Boomer: If my spouse passes away and we are both receiving Social Security, can I continue collecting his/her benefits?
Richmond: The answer is you must claim off your own record first, but then you will get a supplement with whatever the benefits are that are due you as a widow(er), to take your Social Security benefit up to the widow’s rate. You do not get both benefits. When your partner dies, you’re probably due a widow’s benefit
• Widows are due between 71% (at age 60) and 100% (at full retirement age) of what the husband was getting before he died.
• You must pay your own retirement benefit first, then supplement it with whatever extra benefits you are due as a widow to take your Social Security benefit up to the widow’s rate.
• You can also get a $255 one-time death benefit if you were living with your husband when he died.
• If you made more money than your partner, he or she might be due a widower’s benefit on your record if you die before he does
Boomer: If I retire at age 62, and then need to return to work full time for financial reasons, what happens to my benefits?

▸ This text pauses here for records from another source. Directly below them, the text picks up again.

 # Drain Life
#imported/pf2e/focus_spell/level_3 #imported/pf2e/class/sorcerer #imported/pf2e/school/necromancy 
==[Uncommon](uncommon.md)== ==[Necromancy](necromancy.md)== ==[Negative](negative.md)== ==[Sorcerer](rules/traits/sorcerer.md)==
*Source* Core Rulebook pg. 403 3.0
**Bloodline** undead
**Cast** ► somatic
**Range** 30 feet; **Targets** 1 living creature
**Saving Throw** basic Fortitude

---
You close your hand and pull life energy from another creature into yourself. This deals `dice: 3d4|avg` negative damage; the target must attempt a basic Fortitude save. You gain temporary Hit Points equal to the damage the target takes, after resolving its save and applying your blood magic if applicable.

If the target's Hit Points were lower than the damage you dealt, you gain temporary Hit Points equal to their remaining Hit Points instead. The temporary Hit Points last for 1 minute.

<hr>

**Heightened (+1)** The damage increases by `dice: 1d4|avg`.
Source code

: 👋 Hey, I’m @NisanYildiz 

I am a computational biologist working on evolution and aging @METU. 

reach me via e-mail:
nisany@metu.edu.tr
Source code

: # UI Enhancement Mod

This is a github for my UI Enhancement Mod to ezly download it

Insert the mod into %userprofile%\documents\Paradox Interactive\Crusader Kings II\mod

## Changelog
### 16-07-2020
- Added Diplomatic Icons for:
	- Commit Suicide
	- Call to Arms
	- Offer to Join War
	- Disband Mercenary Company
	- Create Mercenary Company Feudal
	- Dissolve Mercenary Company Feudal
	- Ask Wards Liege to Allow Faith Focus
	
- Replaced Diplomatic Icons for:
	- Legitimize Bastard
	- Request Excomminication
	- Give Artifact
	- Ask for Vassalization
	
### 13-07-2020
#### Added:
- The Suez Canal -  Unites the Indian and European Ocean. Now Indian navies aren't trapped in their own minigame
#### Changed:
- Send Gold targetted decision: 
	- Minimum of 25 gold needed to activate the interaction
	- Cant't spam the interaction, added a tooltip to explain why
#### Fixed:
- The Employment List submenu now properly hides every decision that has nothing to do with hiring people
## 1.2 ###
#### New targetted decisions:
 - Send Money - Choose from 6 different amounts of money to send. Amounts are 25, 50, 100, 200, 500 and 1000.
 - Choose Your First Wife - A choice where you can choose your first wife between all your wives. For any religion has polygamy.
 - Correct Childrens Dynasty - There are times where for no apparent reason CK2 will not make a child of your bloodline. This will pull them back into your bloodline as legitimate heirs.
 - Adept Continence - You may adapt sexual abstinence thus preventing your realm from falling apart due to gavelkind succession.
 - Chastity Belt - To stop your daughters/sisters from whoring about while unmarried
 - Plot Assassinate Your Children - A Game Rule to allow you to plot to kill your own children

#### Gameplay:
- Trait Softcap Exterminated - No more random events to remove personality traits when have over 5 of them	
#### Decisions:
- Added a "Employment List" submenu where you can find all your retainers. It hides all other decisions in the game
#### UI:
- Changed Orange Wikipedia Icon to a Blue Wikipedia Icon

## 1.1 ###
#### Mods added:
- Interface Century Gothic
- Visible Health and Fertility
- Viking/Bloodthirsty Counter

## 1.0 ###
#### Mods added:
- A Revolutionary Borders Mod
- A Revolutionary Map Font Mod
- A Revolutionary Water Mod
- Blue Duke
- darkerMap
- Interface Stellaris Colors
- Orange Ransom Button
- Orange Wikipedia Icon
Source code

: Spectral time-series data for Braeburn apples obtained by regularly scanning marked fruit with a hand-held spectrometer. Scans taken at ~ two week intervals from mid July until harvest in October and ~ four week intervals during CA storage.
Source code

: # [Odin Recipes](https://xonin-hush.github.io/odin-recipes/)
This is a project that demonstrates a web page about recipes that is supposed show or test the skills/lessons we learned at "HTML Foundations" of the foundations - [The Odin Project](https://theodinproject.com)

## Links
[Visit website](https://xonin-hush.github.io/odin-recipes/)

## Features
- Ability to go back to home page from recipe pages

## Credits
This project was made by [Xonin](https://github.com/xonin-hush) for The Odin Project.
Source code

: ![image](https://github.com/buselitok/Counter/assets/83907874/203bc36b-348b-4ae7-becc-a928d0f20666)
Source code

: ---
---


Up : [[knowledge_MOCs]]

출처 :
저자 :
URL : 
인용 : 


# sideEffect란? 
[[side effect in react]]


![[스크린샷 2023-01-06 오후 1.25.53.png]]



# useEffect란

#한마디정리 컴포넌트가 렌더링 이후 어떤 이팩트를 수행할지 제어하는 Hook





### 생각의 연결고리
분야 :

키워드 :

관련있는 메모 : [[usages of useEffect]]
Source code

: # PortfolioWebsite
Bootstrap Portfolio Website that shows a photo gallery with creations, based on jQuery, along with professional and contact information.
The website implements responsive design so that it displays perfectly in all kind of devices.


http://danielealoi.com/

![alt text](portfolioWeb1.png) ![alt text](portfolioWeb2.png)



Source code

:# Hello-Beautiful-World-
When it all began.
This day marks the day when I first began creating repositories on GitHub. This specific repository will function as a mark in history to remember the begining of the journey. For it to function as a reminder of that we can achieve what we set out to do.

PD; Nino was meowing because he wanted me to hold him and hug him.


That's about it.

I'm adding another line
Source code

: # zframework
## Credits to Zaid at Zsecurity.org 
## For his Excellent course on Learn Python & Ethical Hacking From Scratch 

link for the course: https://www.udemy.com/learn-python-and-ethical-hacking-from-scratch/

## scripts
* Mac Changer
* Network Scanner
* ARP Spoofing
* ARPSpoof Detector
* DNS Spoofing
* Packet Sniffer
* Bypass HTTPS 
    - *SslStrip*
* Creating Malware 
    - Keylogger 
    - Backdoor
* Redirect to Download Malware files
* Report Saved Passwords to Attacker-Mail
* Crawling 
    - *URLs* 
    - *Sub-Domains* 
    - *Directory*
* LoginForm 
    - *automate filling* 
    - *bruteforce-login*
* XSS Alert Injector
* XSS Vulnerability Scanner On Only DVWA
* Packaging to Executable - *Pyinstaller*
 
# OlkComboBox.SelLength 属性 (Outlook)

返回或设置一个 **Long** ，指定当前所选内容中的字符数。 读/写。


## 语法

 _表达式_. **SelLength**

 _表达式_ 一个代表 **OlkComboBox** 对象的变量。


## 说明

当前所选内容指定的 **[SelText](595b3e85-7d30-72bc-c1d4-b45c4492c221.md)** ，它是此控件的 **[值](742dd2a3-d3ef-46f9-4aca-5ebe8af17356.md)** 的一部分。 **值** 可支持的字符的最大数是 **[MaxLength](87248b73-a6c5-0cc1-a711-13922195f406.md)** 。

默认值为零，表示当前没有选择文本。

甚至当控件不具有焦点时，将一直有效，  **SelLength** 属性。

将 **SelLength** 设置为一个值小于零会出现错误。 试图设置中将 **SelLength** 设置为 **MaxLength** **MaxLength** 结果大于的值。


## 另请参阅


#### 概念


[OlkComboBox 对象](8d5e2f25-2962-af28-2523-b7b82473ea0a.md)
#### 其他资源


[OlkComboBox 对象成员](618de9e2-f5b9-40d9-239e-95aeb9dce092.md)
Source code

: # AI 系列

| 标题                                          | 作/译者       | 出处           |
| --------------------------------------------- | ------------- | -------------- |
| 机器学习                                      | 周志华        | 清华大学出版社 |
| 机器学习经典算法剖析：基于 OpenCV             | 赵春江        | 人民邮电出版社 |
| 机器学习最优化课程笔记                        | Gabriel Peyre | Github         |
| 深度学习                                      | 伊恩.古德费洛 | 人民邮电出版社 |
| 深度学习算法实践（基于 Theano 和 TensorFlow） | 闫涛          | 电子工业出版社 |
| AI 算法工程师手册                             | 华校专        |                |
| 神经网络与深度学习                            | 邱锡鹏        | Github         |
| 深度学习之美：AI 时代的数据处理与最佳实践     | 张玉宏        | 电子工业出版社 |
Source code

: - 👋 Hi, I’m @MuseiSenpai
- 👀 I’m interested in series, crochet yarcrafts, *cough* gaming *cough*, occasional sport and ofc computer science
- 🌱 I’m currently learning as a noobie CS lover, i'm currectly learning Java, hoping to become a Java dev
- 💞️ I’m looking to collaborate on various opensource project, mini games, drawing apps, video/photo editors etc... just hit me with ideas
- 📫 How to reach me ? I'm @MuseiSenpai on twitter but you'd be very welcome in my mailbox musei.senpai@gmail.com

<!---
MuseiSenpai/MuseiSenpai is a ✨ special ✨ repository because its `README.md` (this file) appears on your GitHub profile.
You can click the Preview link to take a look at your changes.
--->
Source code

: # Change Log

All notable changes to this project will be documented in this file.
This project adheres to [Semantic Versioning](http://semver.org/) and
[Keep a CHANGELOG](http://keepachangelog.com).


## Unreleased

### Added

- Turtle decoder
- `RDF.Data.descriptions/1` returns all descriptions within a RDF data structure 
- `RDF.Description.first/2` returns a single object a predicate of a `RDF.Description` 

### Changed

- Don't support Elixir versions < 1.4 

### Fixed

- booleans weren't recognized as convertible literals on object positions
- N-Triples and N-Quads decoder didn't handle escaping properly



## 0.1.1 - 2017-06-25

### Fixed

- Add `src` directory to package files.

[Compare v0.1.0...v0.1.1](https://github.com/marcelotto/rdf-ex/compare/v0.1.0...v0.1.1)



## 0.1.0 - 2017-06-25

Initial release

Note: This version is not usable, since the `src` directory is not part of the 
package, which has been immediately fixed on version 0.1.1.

Richmond: You can stop or suspend them, otherwise you will face the deductions below. The answer depends on your age. For benefit purposes, the Social Security Administration (SSA) defines the full or normal retirement age (NRA) as between 66 and 67 for people born in 1943 or later. If you haven’t yet reached your normal retirement age, earning income could reduce your Social Security benefits.
• If you go back to work and you haven't reached your normal retirement age, $1 in benefits will be deducted for every $2 you earn above the annual limit (which is $15,120 in 2013).
• In the calendar year in which you reach your normal retirement age, $1 in benefits will be deducted for every $3 you earn above a higher limit ($40,080 in 2013), but only counting earnings before the month you reach your NRA.
• Starting the month you hit your normal retirement age, your benefits are no longer reduced no matter how much you earn.
Other points: remember Social Security can be included in your income for tax purposes so be sure to plan for that when determining your retirement budge plans.